### Try it
Word for word, transcribe every line below.

Saved data entries
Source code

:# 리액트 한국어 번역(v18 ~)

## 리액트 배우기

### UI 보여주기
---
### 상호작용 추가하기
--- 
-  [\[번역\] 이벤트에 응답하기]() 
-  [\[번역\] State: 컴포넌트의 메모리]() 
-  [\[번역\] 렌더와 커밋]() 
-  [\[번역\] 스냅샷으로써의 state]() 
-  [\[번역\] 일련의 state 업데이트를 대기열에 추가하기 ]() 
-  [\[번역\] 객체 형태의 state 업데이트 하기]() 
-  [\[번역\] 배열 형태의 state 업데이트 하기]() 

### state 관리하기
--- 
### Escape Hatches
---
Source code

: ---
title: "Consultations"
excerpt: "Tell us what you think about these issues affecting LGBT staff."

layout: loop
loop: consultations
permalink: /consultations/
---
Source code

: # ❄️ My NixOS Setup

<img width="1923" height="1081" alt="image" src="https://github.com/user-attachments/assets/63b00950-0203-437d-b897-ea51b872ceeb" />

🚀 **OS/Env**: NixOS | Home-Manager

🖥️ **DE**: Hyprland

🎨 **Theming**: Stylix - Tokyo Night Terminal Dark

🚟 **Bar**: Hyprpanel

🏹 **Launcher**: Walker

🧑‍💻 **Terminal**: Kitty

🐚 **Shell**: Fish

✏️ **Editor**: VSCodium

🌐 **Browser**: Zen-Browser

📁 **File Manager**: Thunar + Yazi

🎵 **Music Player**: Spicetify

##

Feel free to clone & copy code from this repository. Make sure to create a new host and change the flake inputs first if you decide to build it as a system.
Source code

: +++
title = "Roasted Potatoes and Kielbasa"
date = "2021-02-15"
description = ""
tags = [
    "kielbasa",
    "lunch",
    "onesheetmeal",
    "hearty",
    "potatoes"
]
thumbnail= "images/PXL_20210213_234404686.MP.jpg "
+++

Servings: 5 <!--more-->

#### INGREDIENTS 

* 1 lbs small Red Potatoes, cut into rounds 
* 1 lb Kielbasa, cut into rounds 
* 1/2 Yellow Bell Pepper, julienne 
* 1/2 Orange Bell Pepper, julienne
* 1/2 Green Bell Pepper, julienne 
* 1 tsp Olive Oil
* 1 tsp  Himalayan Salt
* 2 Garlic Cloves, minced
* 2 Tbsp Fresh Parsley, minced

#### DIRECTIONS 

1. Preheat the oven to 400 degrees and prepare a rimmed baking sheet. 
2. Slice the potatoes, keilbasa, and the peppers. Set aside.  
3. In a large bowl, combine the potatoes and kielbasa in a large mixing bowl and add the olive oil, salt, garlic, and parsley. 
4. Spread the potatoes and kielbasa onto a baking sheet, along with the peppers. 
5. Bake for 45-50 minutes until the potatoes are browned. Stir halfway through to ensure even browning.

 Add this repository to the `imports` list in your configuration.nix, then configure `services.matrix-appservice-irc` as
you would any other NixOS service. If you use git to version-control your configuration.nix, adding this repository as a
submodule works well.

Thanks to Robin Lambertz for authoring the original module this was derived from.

### Task response
Source code

:# 리액트 한국어 번역(v18 ~)

## 리액트 배우기

### UI 보여주기
---
### 상호작용 추가하기
--- 
-  [\[번역\] 이벤트에 응답하기]() 
-  [\[번역\] State: 컴포넌트의 메모리]() 
-  [\[번역\] 렌더와 커밋]() 
-  [\[번역\] 스냅샷으로써의 state]() 
-  [\[번역\] 일련의 state 업데이트를 대기열에 추가하기 ]() 
-  [\[번역\] 객체 형태의 state 업데이트 하기]() 
-  [\[번역\] 배열 형태의 state 업데이트 하기]() 

### state 관리하기
--- 
### Escape Hatches
---
Source code

: ---
title: "Consultations"
excerpt: "Tell us what you think about these issues affecting LGBT staff."

layout: loop
loop: consultations
permalink: /consultations/
---
Source code

: # ❄️ My NixOS Setup

<img width="1923" height="1081" alt="image" src="https://github.com/user-attachments/assets/63b00950-0203-437d-b897-ea51b872ceeb" />

🚀 **OS/Env**: NixOS | Home-Manager

🖥️ **DE**: Hyprland

🎨 **Theming**: Stylix - Tokyo Night Terminal Dark

🚟 **Bar**: Hyprpanel

🏹 **Launcher**: Walker

🧑‍💻 **Terminal**: Kitty

🐚 **Shell**: Fish

✏️ **Editor**: VSCodium

🌐 **Browser**: Zen-Browser

📁 **File Manager**: Thunar + Yazi

🎵 **Music Player**: Spicetify

##

Feel free to clone & copy code from this repository. Make sure to create a new host and change the flake inputs first if you decide to build it as a system.
Source code

: +++
title = "Roasted Potatoes and Kielbasa"
date = "2021-02-15"
description = ""
tags = [
    "kielbasa",
    "lunch",
    "onesheetmeal",
    "hearty",
    "potatoes"
]
thumbnail= "images/PXL_20210213_234404686.MP.jpg "
+++

Servings: 5 <!--more-->

#### INGREDIENTS 

* 1 lbs small Red Potatoes, cut into rounds 
* 1 lb Kielbasa, cut into rounds 
* 1/2 Yellow Bell Pepper, julienne 
* 1/2 Orange Bell Pepper, julienne
* 1/2 Green Bell Pepper, julienne 
* 1 tsp Olive Oil
* 1 tsp  Himalayan Salt
* 2 Garlic Cloves, minced
* 2 Tbsp Fresh Parsley, minced

#### DIRECTIONS 

1. Preheat the oven to 400 degrees and prepare a rimmed baking sheet. 
2. Slice the potatoes, keilbasa, and the peppers. Set aside.  
3. In a large bowl, combine the potatoes and kielbasa in a large mixing bowl and add the olive oil, salt, garlic, and parsley. 
4. Spread the potatoes and kielbasa onto a baking sheet, along with the peppers. 
5. Bake for 45-50 minutes until the potatoes are browned. Stir halfway through to ensure even browning.

 Add this repository to the `imports` list in your configuration.nix, then configure `services.matrix-appservice-irc` as
you would any other NixOS service. If you use git to version-control your configuration.nix, adding this repository as a
submodule works well.

Thanks to Robin Lambertz for authoring the original module this was derived from.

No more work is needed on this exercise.